Each line of the records needs to come back exactly as written.

^^^^^^^^

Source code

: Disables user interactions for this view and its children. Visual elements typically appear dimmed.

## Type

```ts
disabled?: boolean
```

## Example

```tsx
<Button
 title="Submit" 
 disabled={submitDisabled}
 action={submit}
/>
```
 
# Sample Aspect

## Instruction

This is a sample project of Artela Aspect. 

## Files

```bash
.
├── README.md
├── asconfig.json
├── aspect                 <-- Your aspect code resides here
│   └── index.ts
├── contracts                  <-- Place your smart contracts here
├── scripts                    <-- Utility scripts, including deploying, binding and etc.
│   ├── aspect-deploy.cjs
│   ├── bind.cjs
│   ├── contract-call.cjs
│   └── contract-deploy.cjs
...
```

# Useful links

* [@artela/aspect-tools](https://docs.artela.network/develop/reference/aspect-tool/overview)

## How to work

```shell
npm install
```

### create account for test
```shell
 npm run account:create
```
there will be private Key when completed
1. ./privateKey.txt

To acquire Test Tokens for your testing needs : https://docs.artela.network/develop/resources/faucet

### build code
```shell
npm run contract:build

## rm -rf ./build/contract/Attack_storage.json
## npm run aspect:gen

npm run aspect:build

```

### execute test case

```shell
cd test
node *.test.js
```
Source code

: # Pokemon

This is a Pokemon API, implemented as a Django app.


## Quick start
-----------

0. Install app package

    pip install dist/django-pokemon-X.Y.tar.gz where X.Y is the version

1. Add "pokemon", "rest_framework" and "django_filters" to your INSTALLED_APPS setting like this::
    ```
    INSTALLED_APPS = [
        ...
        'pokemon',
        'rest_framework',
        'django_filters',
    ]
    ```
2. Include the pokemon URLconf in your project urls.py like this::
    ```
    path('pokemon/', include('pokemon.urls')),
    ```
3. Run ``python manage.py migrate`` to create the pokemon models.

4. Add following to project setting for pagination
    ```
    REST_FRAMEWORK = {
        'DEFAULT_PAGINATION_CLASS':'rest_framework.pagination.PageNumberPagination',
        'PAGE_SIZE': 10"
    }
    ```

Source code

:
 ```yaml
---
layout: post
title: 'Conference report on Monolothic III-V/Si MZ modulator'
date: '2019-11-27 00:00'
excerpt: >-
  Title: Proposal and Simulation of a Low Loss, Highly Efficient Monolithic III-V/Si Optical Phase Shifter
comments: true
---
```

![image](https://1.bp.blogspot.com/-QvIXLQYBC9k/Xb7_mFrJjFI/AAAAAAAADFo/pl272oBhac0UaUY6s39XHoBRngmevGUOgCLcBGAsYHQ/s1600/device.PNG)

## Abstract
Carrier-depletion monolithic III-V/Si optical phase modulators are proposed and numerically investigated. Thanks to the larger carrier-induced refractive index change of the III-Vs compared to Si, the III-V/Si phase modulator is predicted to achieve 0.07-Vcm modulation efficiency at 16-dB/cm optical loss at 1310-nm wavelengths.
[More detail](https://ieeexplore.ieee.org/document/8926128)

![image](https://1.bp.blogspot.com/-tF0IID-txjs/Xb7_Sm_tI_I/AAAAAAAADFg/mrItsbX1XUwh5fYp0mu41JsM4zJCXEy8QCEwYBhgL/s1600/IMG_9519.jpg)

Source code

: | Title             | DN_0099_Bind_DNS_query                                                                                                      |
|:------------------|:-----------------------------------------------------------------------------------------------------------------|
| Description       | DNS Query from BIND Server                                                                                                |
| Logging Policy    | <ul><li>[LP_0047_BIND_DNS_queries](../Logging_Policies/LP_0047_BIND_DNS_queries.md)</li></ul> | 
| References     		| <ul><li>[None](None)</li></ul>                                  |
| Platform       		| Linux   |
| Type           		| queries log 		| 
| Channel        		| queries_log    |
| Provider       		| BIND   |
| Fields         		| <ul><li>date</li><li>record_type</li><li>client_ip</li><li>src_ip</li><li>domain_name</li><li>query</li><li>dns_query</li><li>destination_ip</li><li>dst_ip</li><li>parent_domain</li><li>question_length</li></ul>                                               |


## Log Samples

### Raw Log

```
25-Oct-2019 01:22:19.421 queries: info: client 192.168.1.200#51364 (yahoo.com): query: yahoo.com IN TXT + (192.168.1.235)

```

^^^^^^^^

**EXERCISE OUTPUT:**
Source code

: Disables user interactions for this view and its children. Visual elements typically appear dimmed.

## Type

```ts
disabled?: boolean
```

## Example

```tsx
<Button
 title="Submit" 
 disabled={submitDisabled}
 action={submit}
/>
```
 
# Sample Aspect

## Instruction

This is a sample project of Artela Aspect. 

## Files

```bash
.
├── README.md
├── asconfig.json
├── aspect                 <-- Your aspect code resides here
│   └── index.ts
├── contracts                  <-- Place your smart contracts here
├── scripts                    <-- Utility scripts, including deploying, binding and etc.
│   ├── aspect-deploy.cjs
│   ├── bind.cjs
│   ├── contract-call.cjs
│   └── contract-deploy.cjs
...
```

# Useful links

* [@artela/aspect-tools](https://docs.artela.network/develop/reference/aspect-tool/overview)

## How to work

```shell
npm install
```

### create account for test
```shell
 npm run account:create
```
there will be private Key when completed
1. ./privateKey.txt

To acquire Test Tokens for your testing needs : https://docs.artela.network/develop/resources/faucet

### build code
```shell
npm run contract:build

## rm -rf ./build/contract/Attack_storage.json
## npm run aspect:gen

npm run aspect:build

```

### execute test case

```shell
cd test
node *.test.js
```
Source code

: # Pokemon

This is a Pokemon API, implemented as a Django app.


## Quick start
-----------

0. Install app package

    pip install dist/django-pokemon-X.Y.tar.gz where X.Y is the version

1. Add "pokemon", "rest_framework" and "django_filters" to your INSTALLED_APPS setting like this::
    ```
    INSTALLED_APPS = [
        ...
        'pokemon',
        'rest_framework',
        'django_filters',
    ]
    ```
2. Include the pokemon URLconf in your project urls.py like this::
    ```
    path('pokemon/', include('pokemon.urls')),
    ```
3. Run ``python manage.py migrate`` to create the pokemon models.

4. Add following to project setting for pagination
    ```
    REST_FRAMEWORK = {
        'DEFAULT_PAGINATION_CLASS':'rest_framework.pagination.PageNumberPagination',
        'PAGE_SIZE': 10"
    }
    ```

Source code

:
 ```yaml
---
layout: post
title: 'Conference report on Monolothic III-V/Si MZ modulator'
date: '2019-11-27 00:00'
excerpt: >-
  Title: Proposal and Simulation of a Low Loss, Highly Efficient Monolithic III-V/Si Optical Phase Shifter
comments: true
---
```

![image](https://1.bp.blogspot.com/-QvIXLQYBC9k/Xb7_mFrJjFI/AAAAAAAADFo/pl272oBhac0UaUY6s39XHoBRngmevGUOgCLcBGAsYHQ/s1600/device.PNG)

## Abstract
Carrier-depletion monolithic III-V/Si optical phase modulators are proposed and numerically investigated. Thanks to the larger carrier-induced refractive index change of the III-Vs compared to Si, the III-V/Si phase modulator is predicted to achieve 0.07-Vcm modulation efficiency at 16-dB/cm optical loss at 1310-nm wavelengths.
[More detail](https://ieeexplore.ieee.org/document/8926128)

![image](https://1.bp.blogspot.com/-tF0IID-txjs/Xb7_Sm_tI_I/AAAAAAAADFg/mrItsbX1XUwh5fYp0mu41JsM4zJCXEy8QCEwYBhgL/s1600/IMG_9519.jpg)

Source code

: | Title             | DN_0099_Bind_DNS_query                                                                                                      |
|:------------------|:-----------------------------------------------------------------------------------------------------------------|
| Description       | DNS Query from BIND Server                                                                                                |
| Logging Policy    | <ul><li>[LP_0047_BIND_DNS_queries](../Logging_Policies/LP_0047_BIND_DNS_queries.md)</li></ul> | 
| References     		| <ul><li>[None](None)</li></ul>                                  |
| Platform       		| Linux   |
| Type           		| queries log 		| 
| Channel        		| queries_log    |
| Provider       		| BIND   |
| Fields         		| <ul><li>date</li><li>record_type</li><li>client_ip</li><li>src_ip</li><li>domain_name</li><li>query</li><li>dns_query</li><li>destination_ip</li><li>dst_ip</li><li>parent_domain</li><li>question_length</li></ul>                                               |


## Log Samples

### Raw Log

```
25-Oct-2019 01:22:19.421 queries: info: client 192.168.1.200#51364 (yahoo.com): query: yahoo.com IN TXT + (192.168.1.235)

```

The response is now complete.